## WORK ORDER
Retype, word for word, each line between the lines holding "block, sort them, drop" and "but the trimmed", inclusive, and leave the rest of the data alone.

── GIVEN DATA

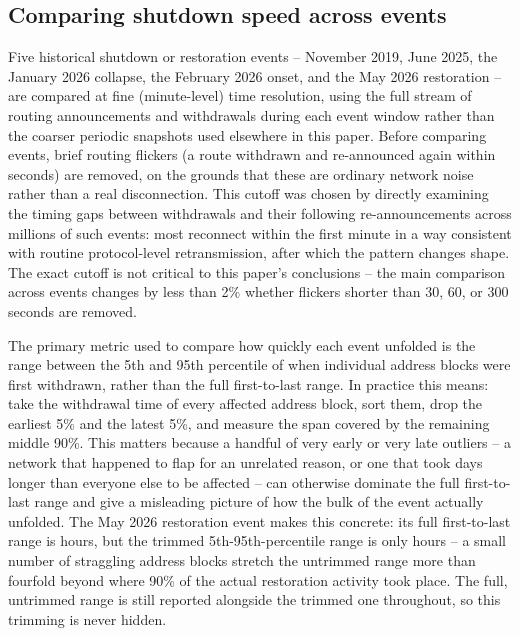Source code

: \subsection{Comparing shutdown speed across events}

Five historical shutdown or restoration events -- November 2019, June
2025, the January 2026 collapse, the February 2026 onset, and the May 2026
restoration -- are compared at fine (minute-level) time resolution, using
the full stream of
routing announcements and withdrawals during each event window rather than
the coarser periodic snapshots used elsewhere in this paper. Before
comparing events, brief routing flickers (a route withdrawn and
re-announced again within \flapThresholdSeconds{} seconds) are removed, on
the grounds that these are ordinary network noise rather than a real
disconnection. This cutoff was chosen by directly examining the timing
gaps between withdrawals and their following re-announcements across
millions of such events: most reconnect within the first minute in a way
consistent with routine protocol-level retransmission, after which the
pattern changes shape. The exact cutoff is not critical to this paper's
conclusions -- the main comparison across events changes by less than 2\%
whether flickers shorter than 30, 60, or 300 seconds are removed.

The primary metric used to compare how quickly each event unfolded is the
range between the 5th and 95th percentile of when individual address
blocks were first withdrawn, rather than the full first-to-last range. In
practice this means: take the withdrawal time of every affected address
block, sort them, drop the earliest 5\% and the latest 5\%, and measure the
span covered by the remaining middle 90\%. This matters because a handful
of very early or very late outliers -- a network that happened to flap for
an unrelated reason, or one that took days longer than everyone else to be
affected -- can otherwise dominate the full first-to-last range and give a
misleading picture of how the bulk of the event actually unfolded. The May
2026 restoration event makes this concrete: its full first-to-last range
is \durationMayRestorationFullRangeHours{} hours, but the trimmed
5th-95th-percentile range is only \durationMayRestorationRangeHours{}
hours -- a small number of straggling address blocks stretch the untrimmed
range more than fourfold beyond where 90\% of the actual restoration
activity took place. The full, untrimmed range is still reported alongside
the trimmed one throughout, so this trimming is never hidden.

────
── GIVEN DATA

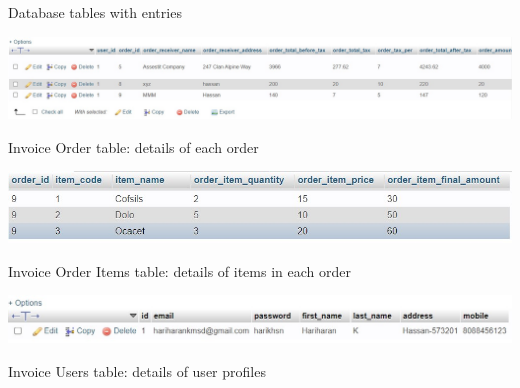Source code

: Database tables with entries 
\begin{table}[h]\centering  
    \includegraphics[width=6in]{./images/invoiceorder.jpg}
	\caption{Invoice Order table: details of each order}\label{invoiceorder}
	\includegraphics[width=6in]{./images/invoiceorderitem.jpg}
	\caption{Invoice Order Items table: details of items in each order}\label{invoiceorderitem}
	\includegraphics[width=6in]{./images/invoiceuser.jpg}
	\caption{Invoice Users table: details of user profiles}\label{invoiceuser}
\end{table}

────
── GIVEN DATA

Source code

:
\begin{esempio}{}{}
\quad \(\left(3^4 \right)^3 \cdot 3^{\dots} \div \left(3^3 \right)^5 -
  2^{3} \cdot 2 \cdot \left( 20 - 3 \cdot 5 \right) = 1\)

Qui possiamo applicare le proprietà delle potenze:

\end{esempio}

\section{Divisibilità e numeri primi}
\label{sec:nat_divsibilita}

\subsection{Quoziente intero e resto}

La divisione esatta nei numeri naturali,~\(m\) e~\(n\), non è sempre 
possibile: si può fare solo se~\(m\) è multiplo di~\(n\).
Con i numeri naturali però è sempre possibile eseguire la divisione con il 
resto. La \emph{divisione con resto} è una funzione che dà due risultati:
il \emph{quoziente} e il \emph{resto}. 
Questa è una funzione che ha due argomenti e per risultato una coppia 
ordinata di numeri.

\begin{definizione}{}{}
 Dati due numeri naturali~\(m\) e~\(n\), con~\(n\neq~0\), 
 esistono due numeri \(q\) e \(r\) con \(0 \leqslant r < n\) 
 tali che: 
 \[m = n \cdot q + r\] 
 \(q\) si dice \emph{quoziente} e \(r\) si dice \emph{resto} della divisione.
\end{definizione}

────

## YOUR SOLUTION
block, sort them, drop the earliest 5\% and the latest 5\%, and measure the
span covered by the remaining middle 90\%. This matters because a handful
of very early or very late outliers -- a network that happened to flap for
an unrelated reason, or one that took days longer than everyone else to be
affected -- can otherwise dominate the full first-to-last range and give a
misleading picture of how the bulk of the event actually unfolded. The May
2026 restoration event makes this concrete: its full first-to-last range
is \durationMayRestorationFullRangeHours{} hours, but the trimmed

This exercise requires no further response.